Mercredi soir, l’ambiance est chaleureuse dans le hall du cinéma, en contraste avec la pluie qui tombe au-dehors. La séance débute par Baghad Messi, un court-métrage de 2013 écrit et réalisé par Sahim Omar Kalifa, réalisateur kurde d’Irak installé en Belgique. Le sujet n’est pas des plus joyeux. Le long-métrage My Sweet Pepperland qui lui succède, du réalisateur déjà consacré Hiner Saleem, se veut résolument plus léger.
Baghad Messi est incisif et âpre. Dans un village isolé au milieu du désert, Hamoudi, 10 ans, ne vit que pour la victoire de son équipe fétiche, le FC Barcelone. Mais la télévision tombe en panne, et pour la réparer afin de pouvoir assister à la finale de la ligue des champions, il n’y a pas d’autre choix que de se rendre à Baghad. La violence est latente dans les plans qui montrent le jeune garçon unijambiste relégué à être un (mauvais) gardien de foot, alors que les coupes rutilantes au chevet de son lit suggèrent un passé où il excellait à courir derrière le ballon. La violence explose dans les rues de Baghad, entre murs écroulés, poussière et sang.
Troisième des quatre courts-métrages de Sahim Omar Kalifa, Baghad Messi a été présenté dans de nombreux festivals, raflant avec raison une cinquantaine de prix. À suivre…
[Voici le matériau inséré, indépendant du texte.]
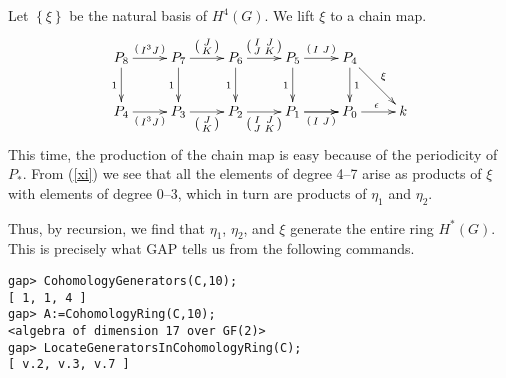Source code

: \documentclass[12pt]{article}
\begin{document}
Let $\left\{\xi\right\}$ be the natural 
basis of $H^4\left(G\right)$.
We lift $\xi$ to a chain map.
\begin{equation}\label{xi}
\vcenter{\begin{xy}\xymatrix{
P_8\ar[r]^{\left(\begin{smallmatrix}I^3J\end{smallmatrix}\right)}
\ar[d]_1
&P_7\ar[r]^{\left(\begin{smallmatrix}J\\K\end{smallmatrix}\right)}
\ar[d]_1
&P_6\ar[r]^{\left(\begin{smallmatrix}I&J\\J&K\end{smallmatrix}\right)}
\ar[d]_1
&P_5\ar[r]^{\left(\begin{smallmatrix}I&J\end{smallmatrix}\right)}
\ar[d]_1
&P_4\ar[rd]^{\xi}\ar[d]^1\\
P_4\ar[r]_{\left(\begin{smallmatrix}I^3J\end{smallmatrix}\right)}
&P_3\ar[r]_{\left(\begin{smallmatrix}J\\K\end{smallmatrix}\right)}
&P_2\ar[r]_{\left(\begin{smallmatrix}I&J\\J&K\end{smallmatrix}\right)}
&P_1\ar[r]_{\left(\begin{smallmatrix}I&J\end{smallmatrix}\right)}\ar[r]
&P_0\ar[r]^\epsilon
&k
}\end{xy}}
\end{equation}
This time, the production of the chain map is easy because
of the periodicity of $P_\ast$. 
From (\ref{xi}) we see that all the elements of degree 4--7 
arise as products of $\xi$ with elements of degree
0--3, which in turn are products of $\eta_1$ and $\eta_2$.

Thus, by recursion, we find that 
$\eta_1$, $\eta_2$, and $\xi$ generate the entire ring
$H^\ast\left(G\right)$.
This is precisely what \textsf{GAP} tells us from
the following commands.
\begin{verbatim}
gap> CohomologyGenerators(C,10);
[ 1, 1, 4 ]
gap> A:=CohomologyRing(C,10);
<algebra of dimension 17 over GF(2)>
gap> LocateGeneratorsInCohomologyRing(C);
[ v.2, v.3, v.7 ]
\end{verbatim}
\end{document}
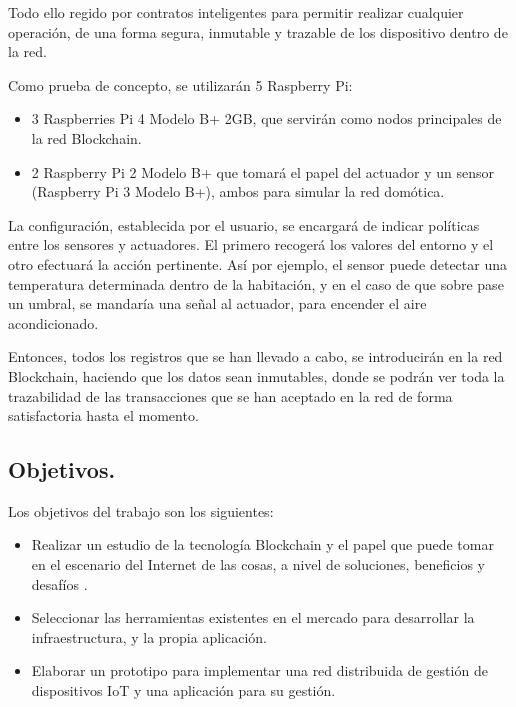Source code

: \vspace{5mm}

\noindent Todo ello regido por contratos inteligentes para permitir realizar cualquier operación, de una forma segura, 
inmutable y trazable de los dispositivo dentro de la red.

\vspace{20mm}

\noindent Como prueba de concepto, se utilizarán 5 Raspberry Pi: 

\begin{itemize}
	\item 3 Raspberries Pi 4 Modelo B+ 2GB, que servirán como nodos principales de la red Blockchain.
	\item 2 Raspberry Pi 2 Modelo B+ que tomará el papel del actuador y un sensor (Raspberry Pi 3 Modelo B+), ambos 
	para simular la red domótica.
\end{itemize}

\noindent La configuración, establecida por el usuario, se encargará de indicar políticas entre los sensores 
y actuadores. El primero recogerá los valores del entorno y el otro efectuará la acción pertinente. Así por ejemplo, 
el sensor puede detectar una temperatura determinada dentro de la habitación, y en el caso de que sobre pase un 
umbral, se mandaría una señal al actuador, para encender el aire acondicionado. \cite{huh2017managing}

\vspace{5mm}

\noindent Entonces, todos los registros que se han llevado a cabo, se introducirán en la red Blockchain, haciendo que 
los datos sean inmutables, donde se podrán ver toda la trazabilidad de las transacciones que se han aceptado en la red 
de forma satisfactoria hasta el momento.

\subsection{Objetivos.}

Los objetivos del trabajo son los siguientes:

\begin{itemize}
    \item Realizar un estudio de la tecnología Blockchain y el papel que puede tomar en el escenario del Internet de 
    las cosas, a nivel de soluciones, beneficios y desafíos \cite{khan2018iot, reyna2018blockchain}. 
    \item Seleccionar las herramientas existentes en el mercado para desarrollar la infraestructura, y la propia 
    aplicación.
    \item Elaborar un prototipo para implementar una red distribuida de gestión de dispositivos IoT y una aplicación
    para su gestión.
\end{itemize}

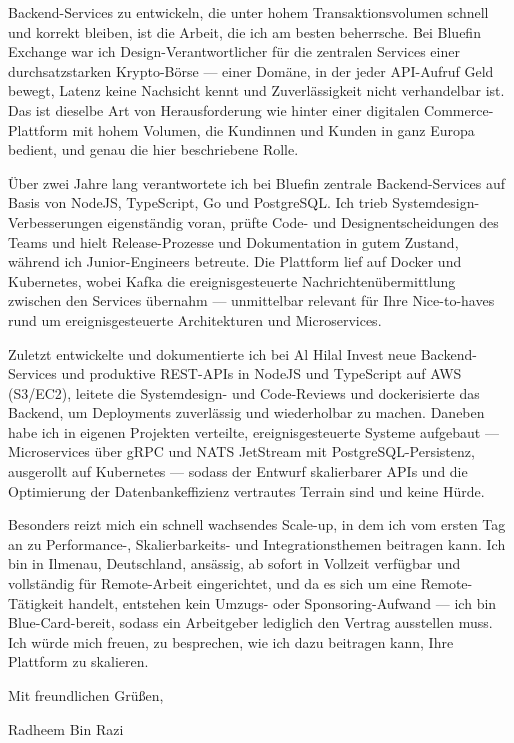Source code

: \documentclass[11pt,a4paper]{coverletter}
\begin{document}
Backend-Services zu entwickeln, die unter hohem Transaktionsvolumen schnell und korrekt bleiben, ist die Arbeit, die ich am besten beherrsche. Bei Bluefin Exchange war ich Design-Verantwortlicher für die zentralen Services einer durchsatzstarken Krypto-Börse — einer Domäne, in der jeder API-Aufruf Geld bewegt, Latenz keine Nachsicht kennt und Zuverlässigkeit nicht verhandelbar ist. Das ist dieselbe Art von Herausforderung wie hinter einer digitalen Commerce-Plattform mit hohem Volumen, die Kundinnen und Kunden in ganz Europa bedient, und genau die hier beschriebene Rolle.

Über zwei Jahre lang verantwortete ich bei Bluefin zentrale Backend-Services auf Basis von NodeJS, TypeScript, Go und PostgreSQL. Ich trieb Systemdesign-Verbesserungen eigenständig voran, prüfte Code- und Designentscheidungen des Teams und hielt Release-Prozesse und Dokumentation in gutem Zustand, während ich Junior-Engineers betreute. Die Plattform lief auf Docker und Kubernetes, wobei Kafka die ereignisgesteuerte Nachrichtenübermittlung zwischen den Services übernahm — unmittelbar relevant für Ihre Nice-to-haves rund um ereignisgesteuerte Architekturen und Microservices.

Zuletzt entwickelte und dokumentierte ich bei Al Hilal Invest neue Backend-Services und produktive REST-APIs in NodeJS und TypeScript auf AWS (S3/EC2), leitete die Systemdesign- und Code-Reviews und dockerisierte das Backend, um Deployments zuverlässig und wiederholbar zu machen. Daneben habe ich in eigenen Projekten verteilte, ereignisgesteuerte Systeme aufgebaut — Microservices über gRPC und NATS JetStream mit PostgreSQL-Persistenz, ausgerollt auf Kubernetes — sodass der Entwurf skalierbarer APIs und die Optimierung der Datenbankeffizienz vertrautes Terrain sind und keine Hürde.

Besonders reizt mich ein schnell wachsendes Scale-up, in dem ich vom ersten Tag an zu Performance-, Skalierbarkeits- und Integrationsthemen beitragen kann. Ich bin in Ilmenau, Deutschland, ansässig, ab sofort in Vollzeit verfügbar und vollständig für Remote-Arbeit eingerichtet, und da es sich um eine Remote-Tätigkeit handelt, entstehen kein Umzugs- oder Sponsoring-Aufwand — ich bin Blue-Card-bereit, sodass ein Arbeitgeber lediglich den Vertrag ausstellen muss. Ich würde mich freuen, zu besprechen, wie ich dazu beitragen kann, Ihre Plattform zu skalieren.

\closing{Mit freundlichen Grüßen,}{Radheem Bin Razi}
\end{document}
Toujours l’Irak pour My Sweet Pepper Land, à la frontière avec la Turquie et l’Iran cette fois, et dans des montagnes brumeuses plutôt que dans un aride désert. La violence est également présente, et dès le premier plan : le film s’ouvre sur la première pendaison officielle du tout nouveau Kurdistan d’Irak. Mais l’insistance du condamné à ne pas mourir fait vite tourner la scène au grotesque. On rit (jaune) en regardant la pendaison se conclure presque incidemment en arrière-plan. Baran, le héros (Korkmaz Arslan), ne supporte pas cette barbarie et demande une mutation à la hauteur de ses années de guérilla pour la cause du Kurdistan. Et il se retrouve là où vont tous les idéalistes d’un nouveau pays qui ne veulent pas se laisser corrompre : en marge. Le décor est campé : une petite communauté villageoise recluse dans les montagnes, coupée du monde par les bombardements de l’aviation turque, sous la coupe d’une loi non écrite soi-disant traditionnelle incarnée par Aziz Aga.
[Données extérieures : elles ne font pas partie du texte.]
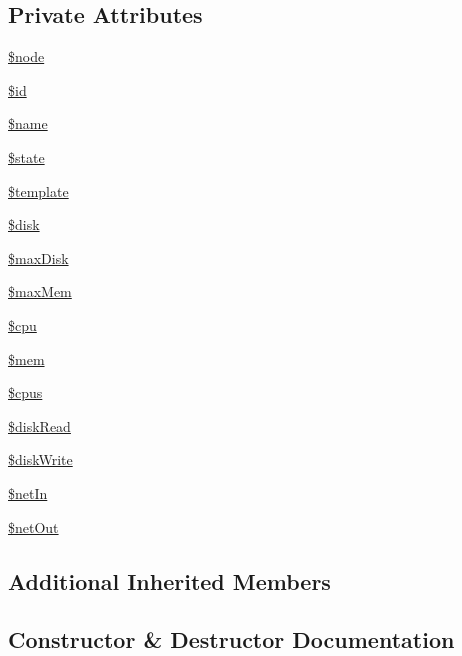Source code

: \subsection*{Private Attributes}
\begin{DoxyCompactItemize}
\item 
\hyperlink{class_proxmox_node_v_m_a15955933e72700564e1a76d7f97c1ac7}{\$node}
\item 
\hyperlink{class_proxmox_node_v_m_ae97941710d863131c700f069b109991e}{\$id}
\item 
\hyperlink{class_proxmox_node_v_m_ab2fc40d43824ea3e1ce5d86dee0d763b}{\$name}
\item 
\hyperlink{class_proxmox_node_v_m_ae82306c4f2d17d8dd5c7d8d916b33bed}{\$state}
\item 
\hyperlink{class_proxmox_node_v_m_aa3e9534005fd516d941f6a5569896e01}{\$template}
\item 
\hyperlink{class_proxmox_node_v_m_acc7576104b0e495760ab939e6defe72b}{\$disk}
\item 
\hyperlink{class_proxmox_node_v_m_ab1f41a8d0cf27e45f183618b663fbf06}{\$max\+Disk}
\item 
\hyperlink{class_proxmox_node_v_m_abc95a089e449295ed173281588cdfe99}{\$max\+Mem}
\item 
\hyperlink{class_proxmox_node_v_m_aa784f061de7027a205abe9efcea3f4bb}{\$cpu}
\item 
\hyperlink{class_proxmox_node_v_m_a8e3496925e682c8e4155ad720f98fb8d}{\$mem}
\item 
\hyperlink{class_proxmox_node_v_m_a374bb274ed14819814df042e6f5caaa5}{\$cpus}
\item 
\hyperlink{class_proxmox_node_v_m_ab4a41e576073383ca2ea4e44c898b915}{\$disk\+Read}
\item 
\hyperlink{class_proxmox_node_v_m_afe27406f349004e33b25d0f6830b1e50}{\$disk\+Write}
\item 
\hyperlink{class_proxmox_node_v_m_a716eae9ccb5bdc2b06b30be22880f7e0}{\$net\+In}
\item 
\hyperlink{class_proxmox_node_v_m_aff4929d078999d8a0be2a4e42c024734}{\$net\+Out}
\end{DoxyCompactItemize}
\subsection*{Additional Inherited Members}


\subsection{Constructor \& Destructor Documentation}
\hypertarget{class_proxmox_node_v_m_a31741cf150e7a0f2664d4e33328be1e8}{}
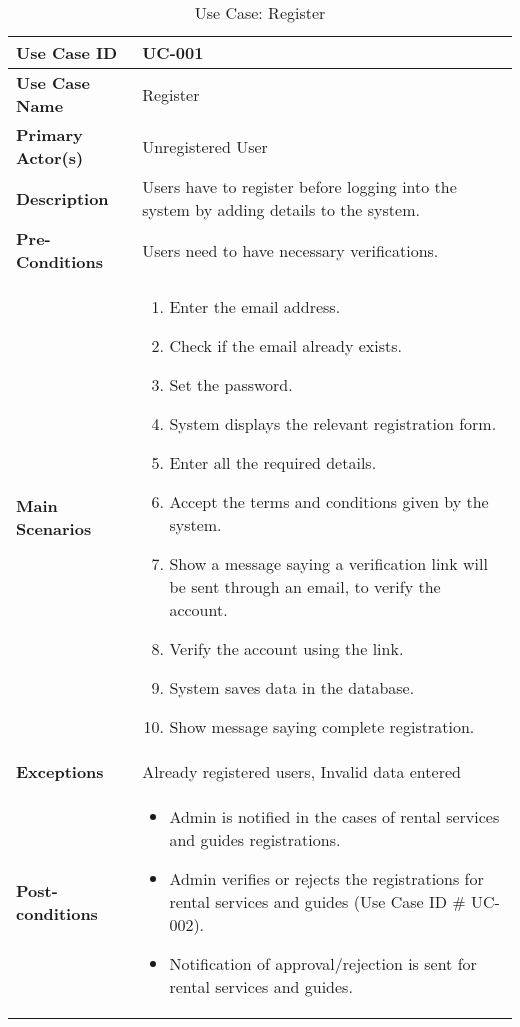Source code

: \begin{table}[!ht]
    \centering
    \begin{tabularx}{\textwidth}{|l|X|}
        \hline
        \textbf{Use Case ID} & UC-001 \\
        \hline
        \textbf{Use Case Name} & Register \\
        \hline
        \textbf{Primary Actor(s)} & Unregistered User \\
        \hline
        \textbf{Description} & Users have to register before logging into the system by adding details to the system. \\
        \hline
        \textbf{Pre-Conditions} & Users need to have necessary verifications. \\
        \hline
        \textbf{Main Scenarios} & 
        \begin{enumerate}[label=\arabic*.,itemsep=0pt]
            \item Enter the email address.
            \item Check if the email already exists.
            \item Set the password.
            \item System displays the relevant registration form.
            \item Enter all the required details.
            \item Accept the terms and conditions given by the system.
            \item Show a message saying a verification link will be sent through an email, to verify the account.
            \item Verify the account using the link.
            \item System saves data in the database.
            \item Show message saying complete registration.
        \end{enumerate} \\
        \hline
        \textbf{Exceptions} & Already registered users, Invalid data entered \\
        \hline
        \textbf{Post-conditions} & 
        \begin{itemize}[label=--,itemsep=0pt]
            \item Admin is notified in the cases of rental services and guides registrations.
            \item Admin verifies or rejects the registrations for rental services and guides (Use Case ID \# UC-002).
            \item Notification of approval/rejection is sent for rental services and guides.
        \end{itemize} \\
        \hline
    \end{tabularx}
    \label{tab:use-case-register}
    \caption{Use Case: Register}
\end{table}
Le film dose humour et références au western américain sur la trame d’une classique histoire d’amour. Tout y est, depuis le shérif à cheval et chapeau faisant respecter la loi à tout pris (Baran) jusqu’au grand méchant opportuniste et sa bande de vilains (Aziz Aga), en passant par la belle institutrice (Golend, interprétée Golshifteh Farahani) et le photographe du village (joué par Hiner Saleem lui-même). À l’instar des gentils au cœur d’or, Baran sait parfois s’affranchir des règles lorsqu’il s’agit de servir la bonne cause, en l’occurrence pour aider un groupe de femmes kurdes rebelles échappant dans les montagnes au poids d’une tradition machiste et d’un climat turc kurdophobe.
Le film profite d’un bon casting, avec la très belle Golshifteh Farahani écartelée entre son attachement pour sa famille et son désir d’échapper à une tradition étouffante. Korkmaz Arslan, qui n’avait jusqu’alors tourné que dans quelques films allemands, donne à son personnage tout le mutisme qu’il convient. La bande-son mêle musique traditionnelle et standards du rock. L’image soignée montre la beauté des paysages montagneux sous (presque) tous les aspects climatiques.
Le film dose ce qu’il faut d’exotisme pour séduire le grand public, en invitant à quelques réflexions sur la tension entre tradition et modernité, individu et groupe, rôle de l’homme et de la femme, qui ont tout pour atteindre l’universel. Hiner Saleem ne souligne-t-il pas lui-même une certaine dissolution culturelle en mettant entre les mains de Golend un hang, c’est-à-dire un instrument sans passé inventé en Suisse en 2000 ? Qu’importe, le film a tout pour plaire.